Lucia in London
- Title page for Lucia in London (1928)
- Author: E. F. Benson
- Language: English
- Genre: Comic novel
- Publisher: Hutchinson
- Publication date: 1927
- Publication place: United Kingdom
- Preceded by: Miss Mapp
- Followed by: Mapp and Lucia

= Lucia in London =

1927 novel by E. F. Benson

Lucia in London is a 1927 comic novel written by E. F. Benson. It is the third of six novels in the popular Mapp and Lucia series, about idle women in the 1920s and their struggle for social dominance over their small communities. The second Lucia novel, it is a sequel to 1920's Queen Lucia. In this novel, Lucia leaves her small town of Riseholme and moves to London, where she attacks the city's social life with the same eager ferocity.

==Plot==
Emmeline Lucas and her husband "Peppino" acquire a second home in London from a deceased aunt. While her Riseholme friends Georgie Pillson and Daisy Quantock seethe with envy, Lucia moves to Brompton Square, where she can social-climb to the highest circles. Her gambits attract a group of astonished followers, including Stephen Merriall, secretly the society-column author Hermione. When Peppino falls ill, Lucia brings him back to Riseholme and nurses him back to health — and then turns her attention to reclaiming her place in her original kingdom.

==Writing==
Benson wrote Lucia in London in six weeks from November 1925 to January 1926. In The Life of E.F. Benson, Brian Masters writes, "These were the kinds of books he raced through, enjoying himself the while, as he prepared for what he called real work." The "real work", for Benson, were the biographies that he published of Sir Francis Drake in 1927, and Alcibiades in 1928.

==Reception==
Gilbert Seldes, in the introduction to a 1936 omnibus of the Lucia novels, wrote, "It is my own opinion that somewhere in the writing of Lucia in London the easy malice of the other works turned into actual unkindness. Lucia was out of place in London, and her author rather belabored her for going. But this is the only flaw in a perfect series."

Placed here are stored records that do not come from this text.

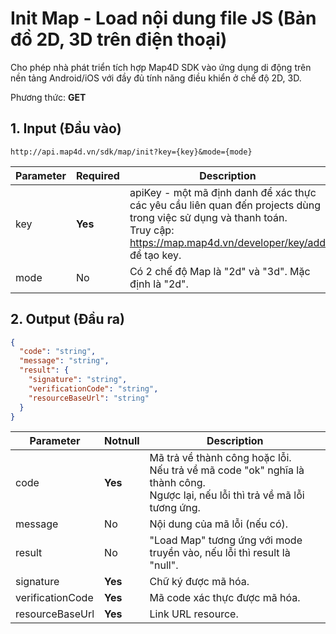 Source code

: #  Init Map - Load nội dung file JS (Bản đồ 2D, 3D trên điện thoại)
Cho phép nhà phát triển tích hợp Map4D SDK vào ứng dụng di động trên nền tảng Android/iOS với đầy đủ tính năng điều khiển ở chế độ 2D, 3D.

Phương thức: **GET**
## 1. Input (Đầu vào)
```
http://api.map4d.vn/sdk/map/init?key={key}&mode={mode}
```
| Parameter | Required | Description                                                                                                                                                                  |
|---------------|--------------|-----------------------------------------------------------------------------------------------------------------------------------------------------------------------------------|
| key           | **Yes**      | apiKey - một mã định danh để xác thực các yêu cầu liên quan đến projects dùng trong việc sử dụng và thanh toán. <br>Truy cập: https://map.map4d.vn/developer/key/add để tạo key. |
| mode          | No           | Có 2 chế độ Map là "2d" và "3d". Mặc định là "2d".                                                                                                                                |
## 2. Output (Đầu ra)
```json
{
  "code": "string",
  "message": "string",
  "result": {
    "signature": "string",
    "verificationCode": "string",
    "resourceBaseUrl": "string"
  }
}
```
| Parameter    | Notnull | Description                                                                                                                   |
|------------------|-------------|-----------------------------------------------------------------------------------------------------------------------------------|
| code             | **Yes**     | Mã trả về thành công hoặc lỗi.<br>Nếu trả về mã code "ok" nghĩa là thành công.<br>Ngược lại, nếu lỗi thì trả về mã lỗi tương ứng. |
| message          | No          | Nội dung của mã lỗi (nếu có).                                                                                                     |
| result           | No          | "Load Map" tương ứng với mode truyền vào, nếu lỗi thì result là "null".                                                           |
| signature        | **Yes**     | Chữ ký được mã hóa.                                                                                                               |
| verificationCode | **Yes**     | Mã code xác thực được mã hóa.                                                                                                     |
| resourceBaseUrl  | **Yes**     | Link URL resource.                                                                                                                | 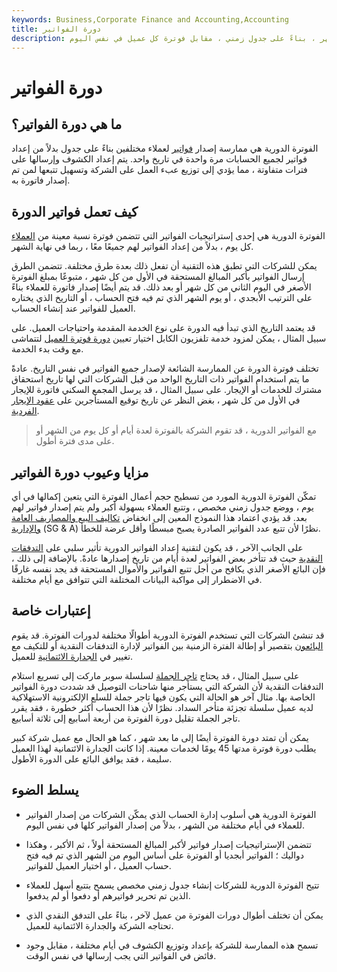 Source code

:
 ```yaml
---
keywords: Business,Corporate Finance and Accounting,Accounting
title: دورة الفواتير
description: الفوترة الدورية هي استراتيجية مسك دفاتر تتضمن إصدار فواتير للعملاء في أيام مختلفة من الشهر ، بناءً على جدول زمني ، مقابل فوترة كل عميل في نفس اليوم.
---
```


# دورة الفواتير
## ما هي دورة الفواتير؟

الفوترة الدورية هي ممارسة إصدار [فواتير](/invoice) لعملاء مختلفين بناءً على جدول بدلاً من إعداد فواتير لجميع الحسابات مرة واحدة في تاريخ واحد. يتم إعداد الكشوف وإرسالها على فترات متفاوتة ، مما يؤدي إلى توزيع عبء العمل على الشركة وتسهيل تتبعها لمن تم إصدار فاتورة به.

## كيف تعمل فواتير الدورة

الفوترة الدورية هي إحدى إستراتيجيات الفواتير التي تتضمن فوترة نسبة معينة من [العملاء](/customer) كل يوم ، بدلاً من إعداد الفواتير لهم جميعًا معًا ، ربما في نهاية الشهر.

يمكن للشركات التي تطبق هذه التقنية أن تفعل ذلك بعدة طرق مختلفة. تتضمن الطرق إرسال الفواتير بأكبر المبالغ المستحقة في الأول من كل شهر ، متبوعًا بمبلغ الفوترة الأصغر في اليوم الثاني من كل شهر أو بعد ذلك. قد يتم أيضًا إصدار فاتورة للعملاء بناءً على الترتيب الأبجدي ، أو يوم الشهر الذي تم فيه فتح الحساب ، أو التاريخ الذي يختاره العميل للفواتير عند إنشاء الحساب.

قد يعتمد التاريخ الذي تبدأ فيه الدورة على نوع الخدمة المقدمة واحتياجات العميل. على سبيل المثال ، يمكن لمزود خدمة تلفزيون الكابل اختيار تعيين [دورة فوترة العميل](/billing-cycle) لتتماشى مع وقت بدء الخدمة.

تختلف فوترة الدورة عن الممارسة الشائعة لإصدار جميع الفواتير في نفس التاريخ. عادةً ما يتم استخدام الفواتير ذات التاريخ الواحد من قبل الشركات التي لها تاريخ استحقاق مشترك للخدمات أو الإيجار. على سبيل المثال ، قد يرسل المجمع السكني فاتورة للإيجار في الأول من كل شهر ، بغض النظر عن تاريخ توقيع المستأجرين على [عقود الإيجار الفردية](/lease).

> مع الفواتير الدورية ، قد تقوم الشركة بالفوترة لعدة أيام أو كل يوم من الشهر أو على مدى فترة أطول.

>

## مزايا وعيوب دورة الفواتير

تمكّن الفوترة الدورية المورد من تسطيح حجم أعمال الفوترة التي يتعين إكمالها في أي يوم ، ووضع جدول زمني مخصص ، وتتبع العملاء بسهولة أكبر ولم يتم إصدار فواتير لهم بعد. قد يؤدي اعتماد هذا النموذج المعين إلى انخفاض [تكاليف البيع والمصاريف العامة والإدارية](/sga) (SG & A) نظرًا لأن تتبع عدد الفواتير الصادرة يصبح مبسطًا وأقل عرضة للخطأ.

على الجانب الآخر ، قد يكون لتقنية إعداد الفواتير الدورية تأثير سلبي على [التدفقات النقدية](/cashflow) حيث قد تتأخر بعض الفواتير لعدة أيام من تاريخ إصدارها عادةً. بالإضافة إلى ذلك ، فإن البائع الأصغر الذي يكافح من أجل تتبع الفواتير والأموال المستحقة قد يجد نفسه غارقًا في الاضطرار إلى مواكبة البيانات المختلفة التي تتوافق مع أيام مختلفة.

## إعتبارات خاصة

قد تنشئ الشركات التي تستخدم الفوترة الدورية أطوالًا مختلفة لدورات الفوترة. قد يقوم [البائعون](/vendor) بتقصير أو إطالة الفترة الزمنية بين الفواتير لإدارة التدفقات النقدية أو للتكيف مع تغيير في [الجدارة الائتمانية](/credit-worthiness) للعميل.

على سبيل المثال ، قد يحتاج [تاجر الجملة](/wholesaling) لسلسلة سوبر ماركت إلى تسريع استلام التدفقات النقدية لأن الشركة التي يستأجر منها شاحنات التوصيل قد شددت دورة الفواتير الخاصة بها. مثال آخر هو الحالة التي يكون فيها تاجر جملة للسلع الإلكترونية الاستهلاكية لديه عميل سلسلة تجزئة متأخر السداد. نظرًا لأن هذا الحساب أكثر خطورة ، فقد يقرر تاجر الجملة تقليل دورة الفوترة من أربعة أسابيع إلى ثلاثة أسابيع.

يمكن أن تمتد دورة الفوترة أيضًا إلى ما بعد شهر ، كما هو الحال مع عميل شركة كبير يطلب دورة فوترة مدتها 45 يومًا لخدمات معينة. إذا كانت الجدارة الائتمانية لهذا العميل سليمة ، فقد يوافق البائع على الدورة الأطول.

## يسلط الضوء

- الفوترة الدورية هي أسلوب إدارة الحساب الذي يمكّن الشركات من إصدار الفواتير للعملاء في أيام مختلفة من الشهر ، بدلاً من إصدار الفواتير كلها في نفس اليوم.

- تتضمن الإستراتيجيات إصدار فواتير لأكبر المبالغ المستحقة أولاً ، ثم الأكبر ، وهكذا دواليك ؛ الفواتير أبجديا أو الفوترة على أساس اليوم من الشهر الذي تم فيه فتح حساب العميل ، أو اختيار العميل للفواتير.

- تتيح الفوترة الدورية للشركات إنشاء جدول زمني مخصص يسمح بتتبع أسهل للعملاء الذين تم تحرير فواتيرهم أو دفعوا أو لم يدفعوا.

- يمكن أن تختلف أطوال دورات الفوترة من عميل لآخر ، بناءً على التدفق النقدي الذي تحتاجه الشركة والجدارة الائتمانية للعميل.

- تسمح هذه الممارسة للشركة بإعداد وتوزيع الكشوف في أيام مختلفة ، مقابل وجود فائض في الفواتير التي يجب إرسالها في نفس الوقت.

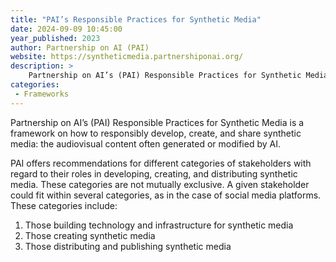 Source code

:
 ```yaml
---
title: "PAI’s Responsible Practices for Synthetic Media"
date: 2024-09-09 10:45:00
year_published: 2023
author: Partnership on AI (PAI)
website: https://syntheticmedia.partnershiponai.org/
description: >
    Partnership on AI’s (PAI) Responsible Practices for Synthetic Media is a framework on how to responsibly develop, create, and share synthetic media: the audiovisual content often generated or modified by AI.
categories:
 - Frameworks
---
```


Partnership on AI’s (PAI) Responsible Practices for Synthetic Media is a framework on how to responsibly develop, create, and share synthetic media: the audiovisual content often generated or modified by AI.

PAI offers recommendations for different categories of stakeholders with regard to their roles in developing, creating, and distributing synthetic media. These categories are not mutually exclusive. A given stakeholder could fit within several categories, as in the case of social media platforms. These categories include:

1. Those building technology and infrastructure for synthetic media
2. Those creating synthetic media
3. Those distributing and publishing synthetic media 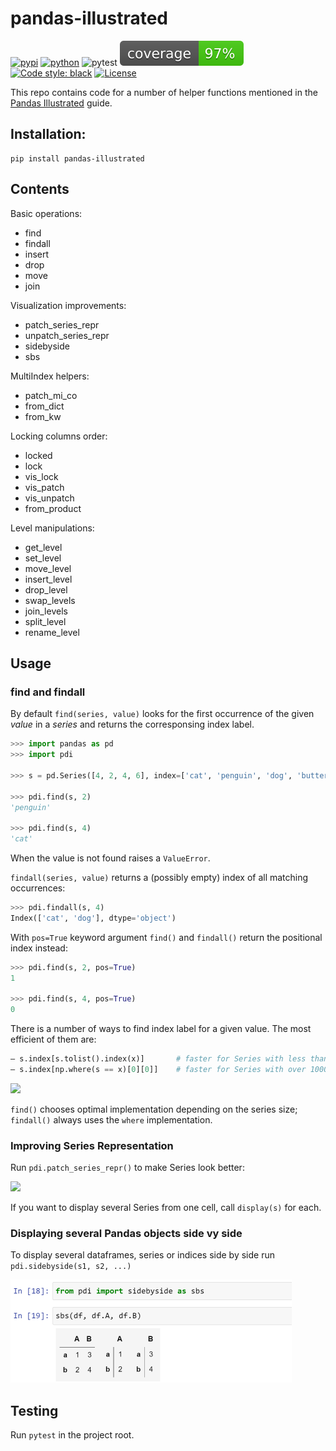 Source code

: ﻿# pandas-illustrated

[![pypi](https://img.shields.io/pypi/v/pandas-illustrated.svg)](https://pypi.python.org/pypi/pandas-illustrated)
[![python](https://img.shields.io/pypi/pyversions/pandas-illustrated.svg)](https://pypi.org/project/pandas-illustrated/)
![pytest](https://github.com/axil/pandas-illustrated/actions/workflows/python-package.yml/badge.svg)
![Coverage Badge](img/coverage.svg)
[![Code style: black](https://img.shields.io/badge/code%20style-black-000000.svg)](https://github.com/psf/black)
[![License](https://img.shields.io/pypi/l/pandas-illustrated)](https://pypi.org/project/pandas-illustrated/)

This repo contains code for a number of helper functions mentioned in the [Pandas Illustrated](https://betterprogramming.pub/pandas-illustrated-the-definitive-visual-guide-to-pandas-c31fa921a43?sk=50184a8a8b46ffca16664f6529741abc) guide.

## Installation: 

    pip install pandas-illustrated

## Contents

Basic operations:
- find
- findall
- insert
- drop
- move
- join

Visualization improvements:
- patch_series_repr
- unpatch_series_repr
- sidebyside
- sbs

MultiIndex helpers:
- patch_mi_co
- from_dict
- from_kw

Locking columns order:
- locked
- lock
- vis_lock
- vis_patch
- vis_unpatch
- from_product

Level manipulations:
- get_level
- set_level
- move_level
- insert_level
- drop_level
- swap_levels
- join_levels
- split_level
- rename_level


## Usage

### find and findall

By default `find(series, value)` looks for the first occurrence of the given *value* in a *series* and returns the corresponsing index label.

```python
>>> import pandas as pd
>>> import pdi

>>> s = pd.Series([4, 2, 4, 6], index=['cat', 'penguin', 'dog', 'butterfly'])

>>> pdi.find(s, 2)
'penguin' 

>>> pdi.find(s, 4)
'cat' 
```

When the value is not found raises a `ValueError`.

`findall(series, value)` returns a (possibly empty) index of all matching occurrences:

```python
>>> pdi.findall(s, 4)
Index(['cat', 'dog'], dtype='object')
```

With `pos=True` keyword argument `find()` and `findall()` return the positional index instead:

```python
>>> pdi.find(s, 2, pos=True)
1 

>>> pdi.find(s, 4, pos=True)
0
```
There is a number of ways to find index label for a given value. The most efficient of them are:

```python
— s.index[s.tolist().index(x)]       # faster for Series with less than 1000 elements
— s.index[np.where(s == x)[0][0]]    # faster for Series with over 1000 elements  
```

<img src="https://user-images.githubusercontent.com/170910/209191163-52b8cc6a-425d-41e0-a7f9-c2efb4a31bbb.png" width="600">

`find()` chooses optimal implementation depending on the series size; `findall()` always uses the `where` implementation.

### Improving Series Representation

Run `pdi.patch_series_repr()` to make Series look better:

<img src="https://user-images.githubusercontent.com/170910/211085821-544b42b0-561a-47e7-8f32-6f31a05ed978.png" width="600">

If you want to display several Series from one cell, call `display(s)` for each.

### Displaying several Pandas objects side vy side

To display several dataframes, series or indices side by side run `pdi.sidebyside(s1, s2, ...)`

<img src="img/sbs.png" width="450"/>

## Testing

Run `pytest` in the project root.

In Frivolity Unbound, Robert F. Kiernan writes, "The fun of the novel and its camp appeal is that the delirium of Lucia's runaway ambition never bedims her sense of genteel propriety. All the while that she seems wildly out of control she is also calculating minutiae of etiquette and decorum, and the two behaviors are a giddy counterpoint... Yet to judge Lucia insane or foolish would be crude. The affectations that never fool anyone, the extraordinary expenditure of energy upon evanescent goals, and the willingness to risk all her dramatic effects upon a momentary inspiration make her an actress, not a Madwoman of Chaillot. She is an actress with only a middling talent, perhaps, and suited better to the provincial stage than to the London, but she has the confidence of a great actress in her ability to bring off a scene."

In The Alchemy of Laughter, Glen Cavaliero observes that in Lucia in London, "her snobbery, pretentiousness and blatant social climbing are neutralised and become occasions for an altogether wittier kind of mockery. An appreciative band of Luciaphiles is formed, who see through her and yet appreciate and enjoy her: Benson is fictionalising the readership for the succeeding novels, which provide the invigorating spectacle of people who behave badly without doing anybody any harm."

==Sequels==
Lucia in London is the third book in what became known as the series of six Mapp and Lucia novels. In the next book, 1931's Mapp and Lucia, Lucia and Georgie move from Riseholme to Tilling, the setting of the 1922 book Miss Mapp. The fifth and sixth books, Lucia's Progress (1935) and Trouble for Lucia (1939), take place in Tilling.